La genética enseña todo fenómeno fisiológico de los seres vivos, desde el origen de la vida hasta la radiación evolutiva en partes específicas de la historia, pasando por patologías, condiciones genéticas, aspectos faciales y varias cosas mucho más. Todas nuestras células muestra ADN dentro suyo y, sin él, el metabolismo celular y nuestra vida serían inviábles.

Si bien logre parecer algo bien difícil de comprender, la transformación de las normas del genoma en proteínas codifica nuestros aspectos externos. El ADN, empaquetado con apariencia de cromosomas en la célula, tiene dentro una sucesión de nucleótidos de enorme interés, en concreto en los genes. Estas secuencias de ADN se “copian” (transcriben) a ARN mensajero y este viaja al citoplasma.

El ARN mensajero es “leído” (traducen) por los ribosomas, que ensamblan aminoácidos según el orden predeterminado por los genes, para ofrecer sitio a las proteínas primordiales. De esta forma, el genoma se convierte en tejidos vivos.

Con este tipo express de síntesis proteica, nos encontramos listos para enseñarte las diferencias entre el genotipo y el fenotipo, lo que divide al código genético de las especificaciones particulares.

Las bases de la genética

Todas y cada una de las células humanas vienen derivadas de la división de un cigoto, célula final de la unión de un gameto femenino (óvulo) y otro masculino (espermatozoide). Cada gameto es haploide, lo que significa que tiene media información genética de lo esperable (n=23) para, al juntarse con su pareja, ofrecer rincón a un organismo diploide servible (2n=46).

Nuestra clase es diploide y tiene 46 cromosomas totales en el núcleo de cada célula somática, 23 de la madre y 23 del padre. La diploidía es una clara adaptación evolutiva, ya que al enseñar el “doble” de información genética, asimismo contamos 2 copias de cada gen. A cada una de las maneras que puede comprar un gen es conocido como “alelo”, distinguido del resto por su secuencia. Así, heredamos 2 alelos para cada gen, uno del padre y otro de la madre.

¿Cuáles son las diferencias entre genotipo y fenotipo?

Esta introducción era precisa, ya que desde aquí vamos a desplazarnos en terrenos de alelos, genes, letras y números y términos considerablemente más complejos. Ahora, te exponemos las diferencias entre genotipo y fenotipo.

1. El genotipo no se observa de manera externa, pero el fenotipo sí

El genotipo es el grupo de información genética que tiene un organismo particularmente con apariencia de ADN. Esto incluye genes, zonas extragénicas y secuencias similares con genes que no codifican proteínas como tal. Dicho de otra manera, el genotipo es el grupo de nucleótidos organizados con apariencia de la doble hélice de ADN que nos diferencia del resto de especies y de otros individuos de exactamente la misma clase.

Por otra parte, el fenotipo se refiere al grupo de aspectos físicos y comportamentales que exhibe un sujeto con base en su genotipo (no es un término etéreo, sino más bien aparente). De cualquier manera, en los apartados siguientes observaremos que el fenotipo no solo es la manifestación del genotipo, pese a lo que se arguye en fuentes generalistas.

ADN

2. El fenotipo no es solo producto del genotipo

Las leyes de Mendel y la genética mendeliana fueron de enorme herramienta para pavimentar el sendero a los genetistas modernos, pero en varios campos se quedan cortas. Pongamos un caso de muestra: un guisante tiene la posibilidad de tener un alelo (a) que codifica una piel rugosa, al tiempo que el alelo (A) codifica una piel lisa. El guisante (aa) va a ser rugoso y el guisante (AA) liso, ¿verdad?

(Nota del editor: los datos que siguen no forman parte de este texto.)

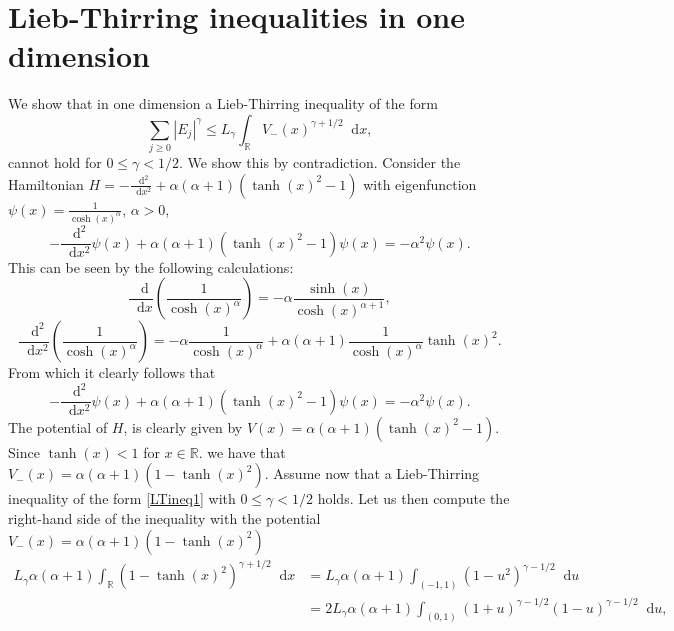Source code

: \documentclass[a4paper,11pt]{article}
\newcommand{\abs}[1]{\left\lvert #1 \right\rvert}
\newcommand*\diff{\mathop{}\!\mathrm{d}}
\newcommand{\R}{\mathbb{R}}
\numberwithin{equation}{section}
\begin{document}
\section{Lieb-Thirring inequalities in one dimension}
We show that in one dimension a Lieb-Thirring inequality of the form \begin{equation}
\sum_{j\geq0}\abs{E_j}^\gamma\leq L_\gamma\int_{\R}V_{-}(x)^{\gamma+1/2}\diff x, \label{LTineq1}
\end{equation}
cannot hold for $ 0\leq\gamma < 1/2 $. We show this by contradiction. Consider the Hamiltonian $ H=-\frac{\diff^2}{\diff x^2}+\alpha(\alpha+1)(\tanh(x)^2-1) $ with eigenfunction $ \psi(x)=\frac{1}{\cosh(x)^\alpha}$, $ \alpha>0 $,
\begin{equation}
-\frac{\diff^2}{\diff x^2}\psi(x)+\alpha(\alpha+1)(\tanh(x)^2-1)\psi(x)=-\alpha^2\psi(x).
\end{equation}
This can be seen by the following calculations:
\begin{equation}
\frac{\diff}{\diff x}\left(\frac{1}{\cosh(x)^\alpha}\right)=-\alpha\frac{\sinh(x)}{\cosh(x)^{\alpha+1}},
\end{equation}
\begin{equation}
\frac{\diff^2}{\diff x^2}\left(\frac{1}{\cosh(x)^\alpha}\right)=-\alpha\frac{1}{\cosh(x)^\alpha}+\alpha(\alpha+1)\frac{1}{\cosh(x)^\alpha}\tanh(x)^2.
\end{equation}
From which it clearly follows that\begin{equation}
-\frac{\diff^2}{\diff x^2}\psi(x)+\alpha(\alpha+1)(\tanh(x)^2-1)\psi(x)=-\alpha^2\psi(x).
\end{equation}
The potential of $ H $, is clearly given by $ V(x)=\alpha(\alpha+1)(\tanh(x)^2-1) $. Since $ \tanh(x)<1 $ for $ x\in\R $. we have that $ V_-(x)=\alpha(\alpha+1)(1-\tanh(x)^2) $. Assume now that a Lieb-Thirring inequality of the form \eqref{LTineq1} with $ 0\leq\gamma<1/2 $ holds. Let us then compute the right-hand side of the inequality with the potential $ V_-(x)=\alpha(\alpha+1)(1-\tanh(x)^2) $\begin{equation}
\begin{aligned}
L_\gamma\alpha(\alpha+1)\int_{\R}(1-\tanh(x)^2)^{\gamma+1/2} \diff x&=L_\gamma\alpha(\alpha+1)\int_{(-1,1)}(1-u^2)^{\gamma-1/2} \diff u\\
&=2L_\gamma\alpha(\alpha+1)\int_{(0,1)}(1+u)^{\gamma-1/2}(1-u)^{\gamma-1/2} \diff u,\label{int1}
\end{aligned}
\end{equation}
\end{document}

Entonces, ¿qué ocurre si metemos 3 horas cada día al guisante (AA) bajo el agua y su área acaba volviéndose rugosa por el agobio hídrico? Con esta situación, deseamos ejemplificar que el genotipo por sí mismo no enseña el fenotipo, ya que el ámbito, la nutrición y los mecanismos epigenéticos promueven la aparición de variabilidad alén de los alelos. Un guisante (AA) tiene la posibilidad de tener una piel arrugada por estresores ambientales, no pues lo dictamine su genoma.

Exactamente la misma idea se mantiene al investigar a personas genéticamente idénticas, como los gemelos (salvando mutaciones ocasionales). Más allá de que varios trastornos hereditarios se muestran en los dos al unísono (como los trastornos de personalidad), en otras ocasiones entre los gemelos tiene la posibilidad de tener una nosología de índole siquiátrica y el otro no. Lo mismo sucede con el peso, el tono de piel, la musculatura y otras varias cosas mucho más. Si uno transporta un modo de vida distinto al otro y vive en una zona diferente, naturalmente mostrará un genotipo distinto a su hermano gemelo.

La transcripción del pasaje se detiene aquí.